- The Washington Times - Wednesday, March 4, 2015

The Senate upheld President Obama’s first veto of the new Congress on Wednesday, dooming for the foreseeable future any chance of constructing the Keystone XL pipeline that would bring oil from Canada to the U.S.

The vote was seen as a key early test of Democrats’ willingness to defend their lame-duck party leader, and Mr. Obama passed that test easily, with the Senate falling four votes shy of the two-thirds supermajority needed to overturn the veto.

“This is going to come back,” vowed Sen. Joe Manchin III of West Virginia, one of eight Democrats to break with Mr. Obama, who said eventually the U.S. will have to find a way to bring the oil from Alberta’s tar sands into the country, and blocking the pipeline means riskier and costlier options could end up being used.

But options for pipeline backers are limited.

Republican leaders could try to find some other Obama priority to attach Keystone to in future legislation to try to force him to accept the pipeline, but given gridlock and the GOP’s rejection of most of the president’s agenda, opportunities for cooperation are rare.

And Republicans didn’t earn any new support for the pipeline over the last two months, as Mr. Obama and his environmental backers kept their troops in line.

Senators voted from their desks in a sign of the gravity of voting on overturning a veto. But Keystone itself has also taken on a political gravity of its own, far outstripping its actual effects on U.S. gas prices, refinery capacity or greenhouse gas emissions.

Environmentalists viewed blocking the pipeline as a key yardstick for whether the U.S. was prepared to move beyond a fossil fuel-based economy.

Liberal lawmakers cheered the vote, saying it was a major step in forcing the U.S. economy to change.

“Climate change is real, it is caused by human activity, and it is already causing devastating problems,” said Sen. Bernard Sanders, Vermont independent. “Our job now is to aggressively transform our energy system away from fossil fuels and toward energy efficiency and sustainable energy.”

But labor unions and congressional Republicans — forming an unlikely alliance — said it was a test of Mr. Obama’s commitment to American jobs and energy security. Senate Majority Leader Mitch McConnell said the veto was an “extreme mistake.”

For his part, Mr. Obama said his veto wasn’t based on the merits of the project. He said he was asking for more time to study the pipeline and cast his veto as a protest against Congress trying to take the final approval decision away from him.

Keystone backers, though, said Mr. Obama’s delay is designed to kill the pipeline.

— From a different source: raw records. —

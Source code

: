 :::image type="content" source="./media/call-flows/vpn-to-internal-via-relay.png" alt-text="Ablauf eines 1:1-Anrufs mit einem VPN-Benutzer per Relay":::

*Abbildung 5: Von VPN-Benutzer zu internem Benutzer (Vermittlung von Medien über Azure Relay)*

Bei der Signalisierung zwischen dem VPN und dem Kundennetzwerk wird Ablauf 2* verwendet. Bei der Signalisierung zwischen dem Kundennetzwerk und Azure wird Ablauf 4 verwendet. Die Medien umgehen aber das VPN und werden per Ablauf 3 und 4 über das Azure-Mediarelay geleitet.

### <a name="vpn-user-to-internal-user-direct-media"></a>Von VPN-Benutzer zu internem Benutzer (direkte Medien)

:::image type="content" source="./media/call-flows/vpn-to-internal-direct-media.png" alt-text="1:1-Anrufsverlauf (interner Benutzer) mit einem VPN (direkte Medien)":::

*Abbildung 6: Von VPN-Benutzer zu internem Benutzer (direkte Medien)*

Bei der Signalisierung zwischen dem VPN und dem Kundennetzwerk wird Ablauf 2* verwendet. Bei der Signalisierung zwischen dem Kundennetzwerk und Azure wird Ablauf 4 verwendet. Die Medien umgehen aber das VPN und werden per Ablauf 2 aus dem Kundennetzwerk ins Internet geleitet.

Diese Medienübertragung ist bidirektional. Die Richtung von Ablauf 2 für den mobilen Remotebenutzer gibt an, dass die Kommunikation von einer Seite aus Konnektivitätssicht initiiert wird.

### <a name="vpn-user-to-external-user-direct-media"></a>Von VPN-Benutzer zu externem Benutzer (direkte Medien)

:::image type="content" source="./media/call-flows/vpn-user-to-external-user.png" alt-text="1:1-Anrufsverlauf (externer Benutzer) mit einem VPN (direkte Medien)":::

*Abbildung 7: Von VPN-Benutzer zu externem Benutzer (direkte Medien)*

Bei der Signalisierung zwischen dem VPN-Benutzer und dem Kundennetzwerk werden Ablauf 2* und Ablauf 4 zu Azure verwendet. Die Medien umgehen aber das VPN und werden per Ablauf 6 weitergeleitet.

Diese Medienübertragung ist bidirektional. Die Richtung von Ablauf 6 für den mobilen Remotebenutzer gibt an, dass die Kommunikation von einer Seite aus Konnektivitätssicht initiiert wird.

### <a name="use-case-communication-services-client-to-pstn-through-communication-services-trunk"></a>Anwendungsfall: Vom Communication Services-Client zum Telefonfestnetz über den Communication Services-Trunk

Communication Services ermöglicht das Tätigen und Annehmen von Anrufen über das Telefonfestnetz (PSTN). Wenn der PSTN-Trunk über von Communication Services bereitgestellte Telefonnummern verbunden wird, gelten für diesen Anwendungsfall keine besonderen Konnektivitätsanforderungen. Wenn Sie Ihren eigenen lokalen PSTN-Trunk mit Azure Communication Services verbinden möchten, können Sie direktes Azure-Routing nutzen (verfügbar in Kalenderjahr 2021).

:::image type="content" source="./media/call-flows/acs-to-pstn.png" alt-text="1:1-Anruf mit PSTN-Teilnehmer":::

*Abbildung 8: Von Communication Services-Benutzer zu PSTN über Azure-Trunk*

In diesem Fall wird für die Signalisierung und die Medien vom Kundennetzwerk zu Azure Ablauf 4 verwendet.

“He’s been studying for over six years — over six years — and he vetoed because we cut his review process short?” said Sen. John Hoeven, North Dakota Republican, who was incredulous at the president’s explanation. “When do we in Congress step up and say, you know, we pass the laws? The laws have to be respected.”

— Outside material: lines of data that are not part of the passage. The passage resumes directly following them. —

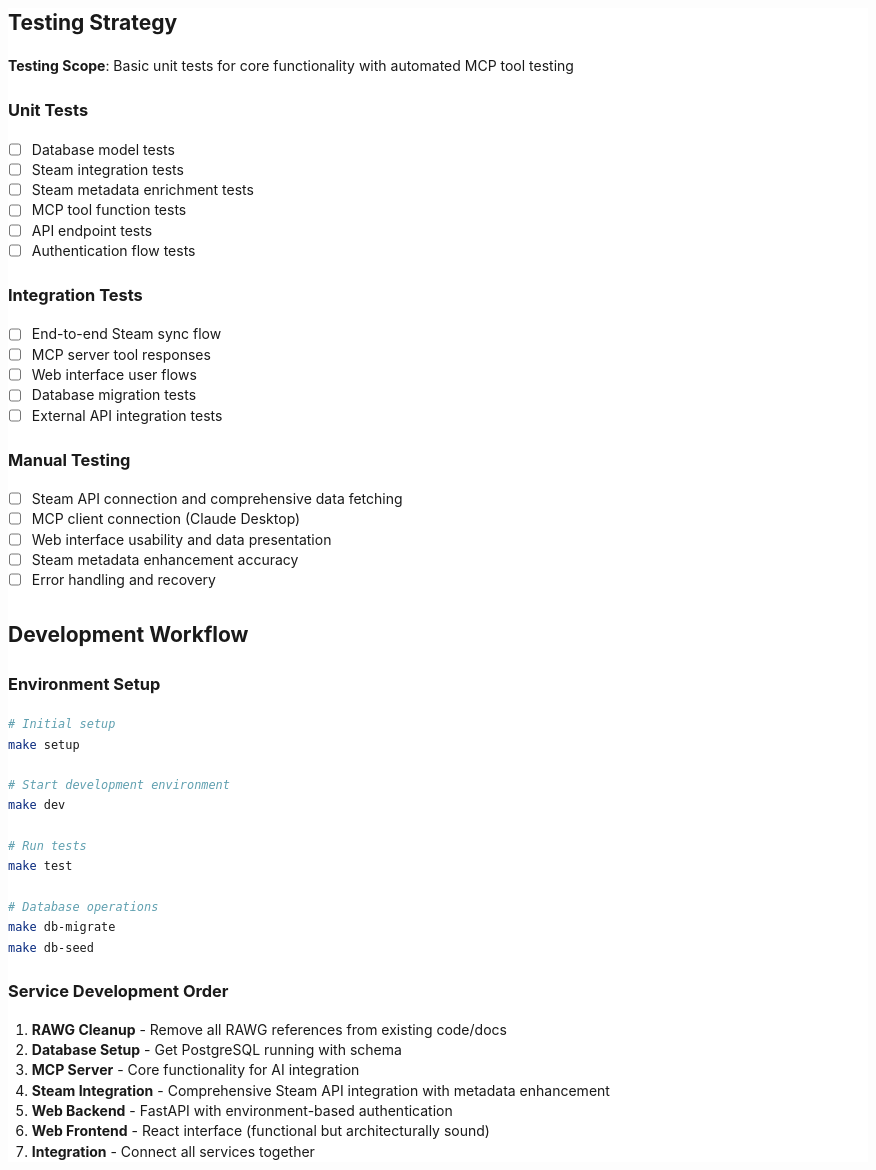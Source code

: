 ## Testing Strategy

**Testing Scope**: Basic unit tests for core functionality with automated MCP tool testing

### Unit Tests
- [ ] Database model tests
- [ ] Steam integration tests
- [ ] Steam metadata enrichment tests
- [ ] MCP tool function tests
- [ ] API endpoint tests
- [ ] Authentication flow tests

### Integration Tests
- [ ] End-to-end Steam sync flow
- [ ] MCP server tool responses
- [ ] Web interface user flows
- [ ] Database migration tests
- [ ] External API integration tests

### Manual Testing
- [ ] Steam API connection and comprehensive data fetching
- [ ] MCP client connection (Claude Desktop)
- [ ] Web interface usability and data presentation
- [ ] Steam metadata enhancement accuracy
- [ ] Error handling and recovery

## Development Workflow

### Environment Setup
```bash
# Initial setup
make setup

# Start development environment
make dev

# Run tests
make test

# Database operations
make db-migrate
make db-seed
```

### Service Development Order
1. **RAWG Cleanup** - Remove all RAWG references from existing code/docs
2. **Database Setup** - Get PostgreSQL running with schema
3. **MCP Server** - Core functionality for AI integration
4. **Steam Integration** - Comprehensive Steam API integration with metadata enhancement
5. **Web Backend** - FastAPI with environment-based authentication
6. **Web Frontend** - React interface (functional but architecturally sound)
7. **Integration** - Connect all services together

The bill had cleared the Senate earlier this year with 62 votes, and then passed the House with 270 votes — both more than enough to pass but still short of the two-thirds to overcome a veto, so Wednesday’s outcome was foreordained.

Senators mustered 62 votes again on Wednesday for an override, with one supporter — Sen. Joe Donnelly of Indiana — absent. In addition to Mr. Donnelly and Mr. Manchin, the other Democratic supporters were: Sens. Michael F. Bennet of Colorado, Thomas R. Carper of Delaware, Robert P. Casey Jr. of Pennsylvania, Heidi Heitkamp of North Dakota, Claire McCaskill of Missouri, Jon Tester of Montana and Mark R. Warner of Virginia.

The pipeline would carry oil from Alberta’s tar sands to refineries in the U.S. Canada has said the oil will be drilled and shipped whether Keystone is built or not, and said other options include sending it to their coast, where it can be shipped to other countries, or sending it by rail to the U.S.

Either way, the oil will reach a market, meaning greenhouse gas will be produced whether the pipeline is built or not, Republicans said. They also say a pipeline is safer and cleaner than using rail.

The bill Mr. Obama vetoed would have cleared away all hurdles and approved the application to build Keystone XL.

Without the bill, the application is still pending at the State Department, which has shown little urgency.

Mr. Obama told the Reuters news organization this week that he will make a decision before his second term ends. His administration’s own studies have concluded the project would be safer than rail and would not contribute significantly to increased greenhouse gas emissions, but environmentalists challenge those studies and have demanded the president nix the project for good.

“The decision on the future Keystone XL is squarely in President Obama’s hands, and we’re counting on him to keep his promise and reject it once and for all,” said Bill Snape at the Center for Biological Diversity.